Treatment of Spondylolysis

Treatment typically begins with conservative therapy, including nonsteroidal anti-inflammatory drugs (NSAIDs), heat, light exercise, traction, bracing, and/or bed rest.

The majority of the cases can be treated non-operatively by:

  • Thoracolumbosacral / lumbosacral brace –  In acute cases in the adolescent sportsperson bracing to prevent extension is shown to be superior to just activity modification. Activity modification (avoidance of hyperextension)
  • Core muscles strengthening –  focusing on the deep abdominal muscles and the multifidus muscle
  • Lumbar flexion-based exercises.
  • Low-intensity pulsed ultrasound (LIPUS) – in addition to conservative treatment appears to be very promising for achieving a higher rate of bony union. LIPUS requires more supporting studies but may prove to become a standard of care in the future.
  • Physical therapy – should be done for 6 months and include hamstring stretching, pelvic tilts, abdominal strengthening, and close follow up of low-grade dysplastic lysis as there is a higher chance of progression. In cases of adult degenerative spondylolisthesis with canal stenosis, an epidural steroid injection can provide short term relief.
  • Bracing – Some patients may need to wear a back brace for a period of time to limit movement in the spine and provide an opportunity for a recent pars fracture to heal. Relative 6 to 12 weeks of spinal bracing (Corset versus TLSO), thus, limiting spinal mobilization and stress on the pars interarticularis. However, a recent meta-analysis found that 83% of patients treated non-operatively improved clinically regardless of any spinal bracing.
  • Activity modifications – including cessation of activities, especially those involving a hyperextension of the spine.

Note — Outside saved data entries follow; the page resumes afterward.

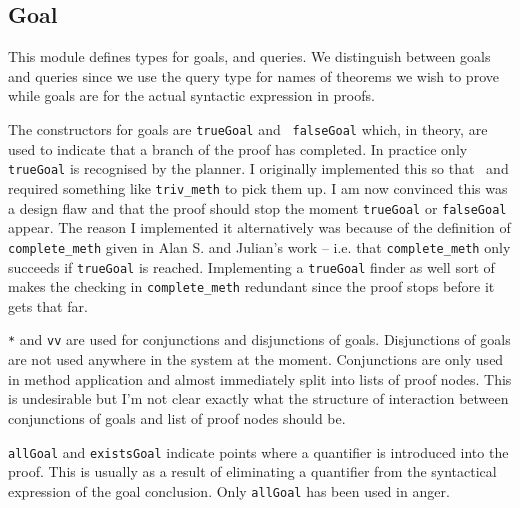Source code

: \subsection{Goal}
This module defines types for goals,
and queries.  We distinguish between goals and
queries since we use the query type for names of theorems we wish to
prove while goals are for the actual syntactic expression in proofs.

The constructors for goals are {\tt trueGoal} and {\tt
  falseGoal} which, in theory, are used to indicate
that a branch of the proof has completed.  In practice only {\tt
  trueGoal} is recognised by the planner.  I originally implemented
this so that \lclam\ and required
something like {\tt triv\_meth} to pick them up.  I
am now convinced this was a design flaw and that the proof should stop 
the moment {\tt trueGoal} or {\tt falseGoal} appear.  The reason I
implemented it alternatively was because of the definition of {\tt
  complete\_meth} given in Alan S. and Julian's
work -- i.e. that {\tt complete\_meth} only succeeds if {\tt trueGoal} 
is reached.  Implementing a {\tt trueGoal} finder as well sort of
makes the checking in {\tt complete\_meth} redundant since the proof
stops before it gets that far.

{\tt **}\index{**} and {\tt vv} are used for conjunctions and 
disjunctions of goals.  Disjunctions of goals are not used anywhere in 
the system at the moment.  Conjunctions are only used in method
application and almost immediately split into lists of proof nodes.
This is undesirable but I'm not clear exactly what the structure of
interaction between conjunctions of goals and list of proof nodes
should be.

{\tt allGoal} and {\tt existsGoal}
indicate points where a quantifier is introduced into the proof.  This 
is usually as a result of eliminating a quantifier from the
syntactical expression of the goal conclusion.  Only {\tt allGoal} has 
been used in anger.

Athletic activities may be gradually resumed as the pain subsides.
  • Physical therapy – emphasizing spinal stabilization through stretching of the hip flexors, hamstrings, quadriceps, gastrocnemius-soleus complex, and strengthening of the abdominal and back muscles utilizing a pain-free range of motion with the application of the progressive resistance training protocol such as William’s flexion exercises is generally advised.
  • Adjunctive treatments – including ice/heat therapy, massage, osteopathic or chiropractic manipulation, and cognitive-behavioral therapy (CBT) are generally well-tolerated, are of benefits, and should be considered.
  • Manual Manipulation – Chiropractic manipulation provided by chiropractors, or manual manipulation provided by osteopathic physicians, physiatrists or other appropriately trained health professionals, can help reduce pain by mobilizing painful joint dysfunction.
  • Holistic therapy – Some patients find that acupuncture, acupressure, yoga, nutrition/diet changes, and biofeedback are helpful in managing pain as well as improving your overall health.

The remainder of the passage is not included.